McCabe & Mrs. Miller

The idea of Western world as cold and frozen as captured in McCabe & Mrs. Miller may recall the lonely and almost-empty atmosphere of a kingdom in England in The Lion in Winter, since both films brought out contrast looks of their respective background as commonly perceived, yet the strong elements of both genres still convincingly present in the films, either to enhance the genre or to serve as a supporting backdrop.

The former film as discussed here decided to bask itself under the heavy thick of snow, somehow confining the brass loud of Western as usually appeared on the screen, particularly the Western films made in this era, mid-1960s to early-1970s, when Sergio Leone did not hesitate to downgrade the genre with uncomforting violence, at the same time when John Wayne was still around to maintain the dignity of the genre through traditional values of good deeds over evil doings, in a very two-dimensional way at the very best.
The confinement itself then is redeemed by the presence of the two leading characters with their unique traits considered as a breakthrough then.
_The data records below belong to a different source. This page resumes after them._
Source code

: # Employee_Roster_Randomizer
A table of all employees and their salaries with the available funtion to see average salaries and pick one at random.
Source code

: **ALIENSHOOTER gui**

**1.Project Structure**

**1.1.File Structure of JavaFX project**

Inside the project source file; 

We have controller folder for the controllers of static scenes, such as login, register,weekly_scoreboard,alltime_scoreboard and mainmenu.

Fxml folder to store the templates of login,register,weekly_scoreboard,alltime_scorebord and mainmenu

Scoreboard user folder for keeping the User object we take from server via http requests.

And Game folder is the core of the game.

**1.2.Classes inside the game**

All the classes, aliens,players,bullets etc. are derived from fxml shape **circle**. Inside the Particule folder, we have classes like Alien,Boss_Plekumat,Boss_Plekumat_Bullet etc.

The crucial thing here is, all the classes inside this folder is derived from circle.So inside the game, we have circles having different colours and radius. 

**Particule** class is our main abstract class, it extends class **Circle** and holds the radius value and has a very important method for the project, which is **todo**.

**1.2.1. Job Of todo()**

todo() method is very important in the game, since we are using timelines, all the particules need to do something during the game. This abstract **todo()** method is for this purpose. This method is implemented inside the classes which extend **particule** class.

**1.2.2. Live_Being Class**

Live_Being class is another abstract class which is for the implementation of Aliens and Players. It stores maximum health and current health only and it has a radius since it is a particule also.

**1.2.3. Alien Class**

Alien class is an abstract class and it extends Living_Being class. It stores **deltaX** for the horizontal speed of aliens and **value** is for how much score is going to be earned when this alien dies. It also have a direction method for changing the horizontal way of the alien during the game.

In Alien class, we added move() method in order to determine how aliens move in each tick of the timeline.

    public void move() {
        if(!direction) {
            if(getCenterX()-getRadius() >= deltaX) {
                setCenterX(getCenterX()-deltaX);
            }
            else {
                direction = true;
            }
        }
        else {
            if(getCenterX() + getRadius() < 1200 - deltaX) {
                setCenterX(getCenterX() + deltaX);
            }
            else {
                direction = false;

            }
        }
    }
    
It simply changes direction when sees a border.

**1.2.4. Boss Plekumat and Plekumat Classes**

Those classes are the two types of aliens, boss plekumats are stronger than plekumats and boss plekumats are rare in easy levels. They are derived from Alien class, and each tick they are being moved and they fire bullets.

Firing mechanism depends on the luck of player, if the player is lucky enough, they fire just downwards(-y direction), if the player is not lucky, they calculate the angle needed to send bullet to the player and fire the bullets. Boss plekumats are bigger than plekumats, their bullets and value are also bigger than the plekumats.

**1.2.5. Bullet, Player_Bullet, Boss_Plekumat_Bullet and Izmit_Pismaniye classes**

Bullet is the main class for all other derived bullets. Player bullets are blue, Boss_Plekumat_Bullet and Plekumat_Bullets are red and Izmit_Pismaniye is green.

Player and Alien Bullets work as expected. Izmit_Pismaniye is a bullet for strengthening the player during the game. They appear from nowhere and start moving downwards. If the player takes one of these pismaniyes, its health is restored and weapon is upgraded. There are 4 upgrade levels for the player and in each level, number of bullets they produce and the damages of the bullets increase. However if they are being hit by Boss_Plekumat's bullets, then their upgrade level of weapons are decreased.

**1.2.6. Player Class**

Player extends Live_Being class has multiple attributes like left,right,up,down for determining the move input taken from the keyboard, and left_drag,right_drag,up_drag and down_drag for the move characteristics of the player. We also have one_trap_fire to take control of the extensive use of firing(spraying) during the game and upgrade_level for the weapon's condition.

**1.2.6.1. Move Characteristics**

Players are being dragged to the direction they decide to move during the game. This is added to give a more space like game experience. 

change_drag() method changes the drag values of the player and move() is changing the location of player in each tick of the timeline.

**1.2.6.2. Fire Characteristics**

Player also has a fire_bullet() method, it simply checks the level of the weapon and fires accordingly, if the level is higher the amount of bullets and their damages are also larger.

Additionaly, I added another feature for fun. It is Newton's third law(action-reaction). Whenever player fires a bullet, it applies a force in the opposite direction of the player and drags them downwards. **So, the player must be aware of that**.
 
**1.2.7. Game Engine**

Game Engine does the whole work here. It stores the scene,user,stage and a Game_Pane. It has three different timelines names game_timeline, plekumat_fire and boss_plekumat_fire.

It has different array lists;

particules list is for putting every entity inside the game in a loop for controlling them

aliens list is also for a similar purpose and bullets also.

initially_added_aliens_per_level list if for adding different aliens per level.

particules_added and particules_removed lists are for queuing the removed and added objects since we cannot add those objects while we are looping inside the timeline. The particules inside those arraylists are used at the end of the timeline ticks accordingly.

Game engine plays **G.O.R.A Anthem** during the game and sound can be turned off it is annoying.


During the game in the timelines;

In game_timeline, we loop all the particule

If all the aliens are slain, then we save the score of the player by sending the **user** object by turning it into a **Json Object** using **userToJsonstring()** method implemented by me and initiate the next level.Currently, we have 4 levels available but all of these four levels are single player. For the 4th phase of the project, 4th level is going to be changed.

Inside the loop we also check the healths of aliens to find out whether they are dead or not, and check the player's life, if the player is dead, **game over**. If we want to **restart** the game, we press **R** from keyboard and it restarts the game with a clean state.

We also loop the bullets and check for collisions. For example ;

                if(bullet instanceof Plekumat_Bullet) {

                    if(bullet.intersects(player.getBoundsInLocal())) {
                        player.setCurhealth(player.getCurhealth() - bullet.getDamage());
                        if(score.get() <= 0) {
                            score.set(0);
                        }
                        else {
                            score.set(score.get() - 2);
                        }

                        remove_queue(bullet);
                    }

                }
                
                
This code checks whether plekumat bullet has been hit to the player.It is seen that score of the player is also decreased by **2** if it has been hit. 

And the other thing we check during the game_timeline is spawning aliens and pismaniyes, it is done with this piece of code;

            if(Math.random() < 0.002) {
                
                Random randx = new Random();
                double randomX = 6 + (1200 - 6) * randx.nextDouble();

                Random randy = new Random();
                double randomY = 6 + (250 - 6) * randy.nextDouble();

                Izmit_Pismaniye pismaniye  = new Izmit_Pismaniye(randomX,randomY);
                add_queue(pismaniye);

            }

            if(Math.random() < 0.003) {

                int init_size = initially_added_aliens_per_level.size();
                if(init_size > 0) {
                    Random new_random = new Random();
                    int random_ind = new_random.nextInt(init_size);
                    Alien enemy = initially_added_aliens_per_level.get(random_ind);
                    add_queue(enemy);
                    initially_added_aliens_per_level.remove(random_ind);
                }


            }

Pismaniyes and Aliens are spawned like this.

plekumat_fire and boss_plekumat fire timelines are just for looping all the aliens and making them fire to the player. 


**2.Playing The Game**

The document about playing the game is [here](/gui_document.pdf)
Warren Beatty’s McCabe is an opportunist who often confuses himself with his indecisiveness. He deliberately suppresses himself from his past that made him what he is, yet eventually he surrenders to the past, his own reputation, to a very unfortunate result at the end. It is understandable then that he carries his gloominess throughout the entire film, making each scenes he appeared seemed to be palpable to swallow.

McCabe & Mrs. Miller

However, the same cannot be said towards Julie Christie, the saving grace of the film. Thanks to her radiant presence shining through her feisty acts, Christie turns her Mrs. Miller as a multi-dimensional character with a mere single look as represented by her generous eyes that speak many things themselves. It is hardly any wonder then that Robert Altman chose to end this film with the camera zooming in Christie’s bewildering eyes, something we seldom see in recent times until another film, Facing Window, does it with the same satisfying effect.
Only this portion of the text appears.